ParentUp Video Shows and Tells How to Talk About Alcohol

Celebrate National Public Health Week April 3-9

For Immediate Release: April 7, 2011
Media Contact: Communication Office
Vermont Department of Health

BURLINGTON – A YouTube video, “Talking with Your Middle Schooler” is one of a series created by the Vermont Department of Health to build confidence and empower parents to start a dialogue with their child about alcohol use.

The video, part of the ParentUp campaign, will be available on the Health Department website and YouTube channel later this month.

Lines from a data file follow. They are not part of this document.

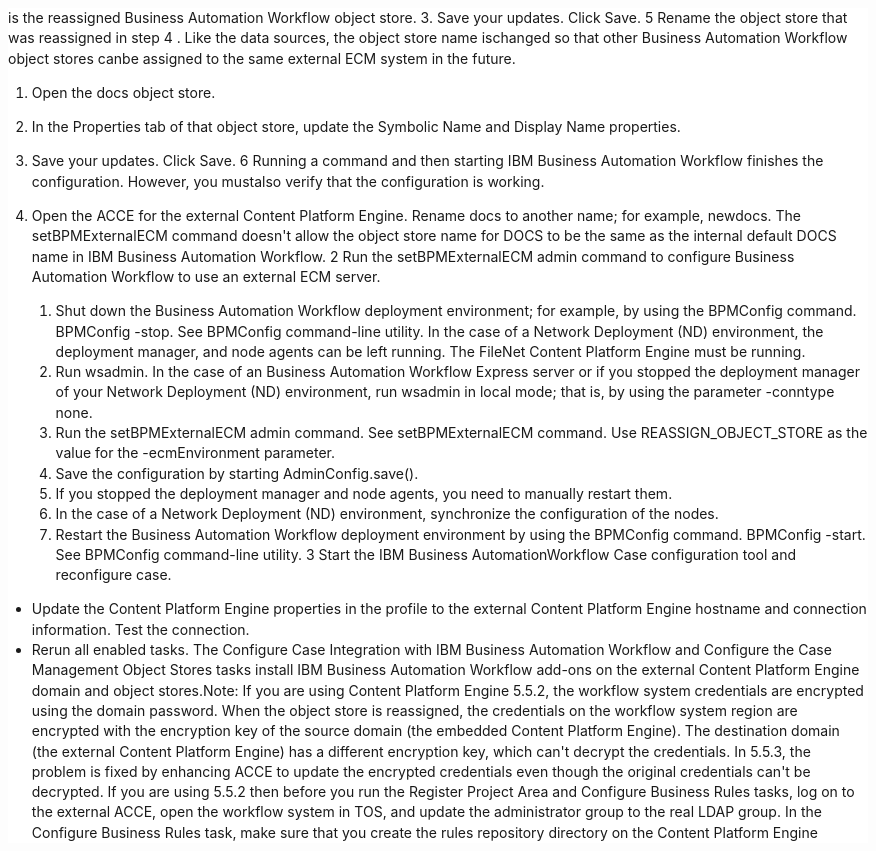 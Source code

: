is the reassigned Business Automation Workflow object store.
    3. Save your updates. Click Save.
5 Rename the object store that was reassigned in step 4 . Like the data sources, the object store name ischanged so that other Business Automation Workflow object stores canbe assigned to the same external ECM system in the future.

1. Open the docs object store.
2. In the Properties tab of that object store, update the
Symbolic Name and Display Name properties.
3. Save your updates. Click Save.
6 Running a command and then starting IBM Business Automation Workflow finishes the configuration. However, you mustalso verify that the configuration is working.

1. Open the ACCE for the external  Content Platform Engine. Rename docs to another
name; for example, newdocs. The setBPMExternalECM  command
doesn't allow the object store name for DOCS to be the same as the internal default DOCS name in
IBM Business Automation Workflow.
2 Run the setBPMExternalECM admin command to configure Business Automation Workflow to use an external ECM server.
    1. Shut down the Business Automation Workflow deployment
environment; for example, by using the BPMConfig command. BPMConfig
-stop. See BPMConfig command-line utility. In the case of a Network Deployment (ND)
environment, the deployment manager, and node agents can be left running. The FileNet Content
Platform Engine must be running.
    2. Run wsadmin. In the case of an Business Automation Workflow
Express server or if you stopped the deployment manager of your Network Deployment (ND) environment,
run wsadmin in local mode; that is, by using the parameter -conntype
none.
    3. Run the setBPMExternalECM admin command. See setBPMExternalECM command. Use REASSIGN\_OBJECT\_STORE as the value for the
-ecmEnvironment parameter.
    4. Save the configuration by starting AdminConfig.save().
    5. If you stopped the deployment manager and node agents, you need to manually restart them.
    6. In the case of a Network Deployment (ND) environment, synchronize the configuration of the
nodes.
    7. Restart the Business Automation Workflow deployment environment
by using the BPMConfig command. BPMConfig
-start. See BPMConfig command-line utility.
3 Start the IBM Business AutomationWorkflow Case configuration tool and reconfigure case.

- Update the Content Platform Engine properties in the
profile to the external Content Platform Engine hostname and
connection information. Test the connection.
- Rerun all enabled tasks. The Configure Case Integration with IBM Business Automation
Workflow and
Configure the Case Management Object Stores tasks install IBM Business Automation
Workflow add-ons on the external
Content Platform Engine domain and
object stores.Note: If you are using Content Platform Engine 5.5.2, the workflow
system credentials are encrypted using the domain password. When the object store is reassigned, the
credentials on the workflow system region are encrypted with the encryption key of the source domain
(the embedded Content Platform Engine).
The destination domain (the external Content Platform Engine) has a different
encryption key, which can't decrypt the credentials. In 5.5.3, the problem is fixed by enhancing
ACCE to update the encrypted credentials even though the original credentials can't be decrypted. If
you are using 5.5.2 then before you run the Register Project Area and
Configure Business Rules tasks, log on to the external ACCE, open the workflow
system in TOS, and update the administrator group to the real LDAP group.
In the
Configure Business Rules task, make sure that you create the rules repository
directory on the Content Platform Engine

Nearly 20 percent of children try alcohol before the age of 13.  Young people who drink before age 14 are seven times more likely to develop an addiction to alcohol. The video acknowledges that taking to a middle-school age child about alcohol use can be uncomfortable, but it can also be an excellent opportunity for parents to show support for their child and offer advice.

“The earlier you talk about alcohol with your child, the better,” said Breena Holmes, MD, maternal and child health director for the Health Department, who offers advice for parents as part of the video. “ The sooner you discuss the effects of alcohol, the easier it will be to build a relationship where ongoing discussions are encouraged and can regularly take place.”

The lasting impact alcohol can have on a young, developing brain and the importance of avoiding addiction are two messages that were well received by high school students when Dr. Holmes was a health educator in Middlebury. When the developing brain is exposed to alcohol it can interfere with memory and make it harder to perform important functions.

“Our overall message to parents is – ‘We know it can be a difficult discussion to initiate, but you can and should do it,’” Dr. Holmes said.

ParentUp supports 29 Vermont community coalitions and is funded by the Substance Abuse & Mental Health Services Administration and the Department of Justice.

Other titles in the video series are: Talking With Your Teen about Alcohol: Warning Signs: and Underage Drinking Risks For Parents.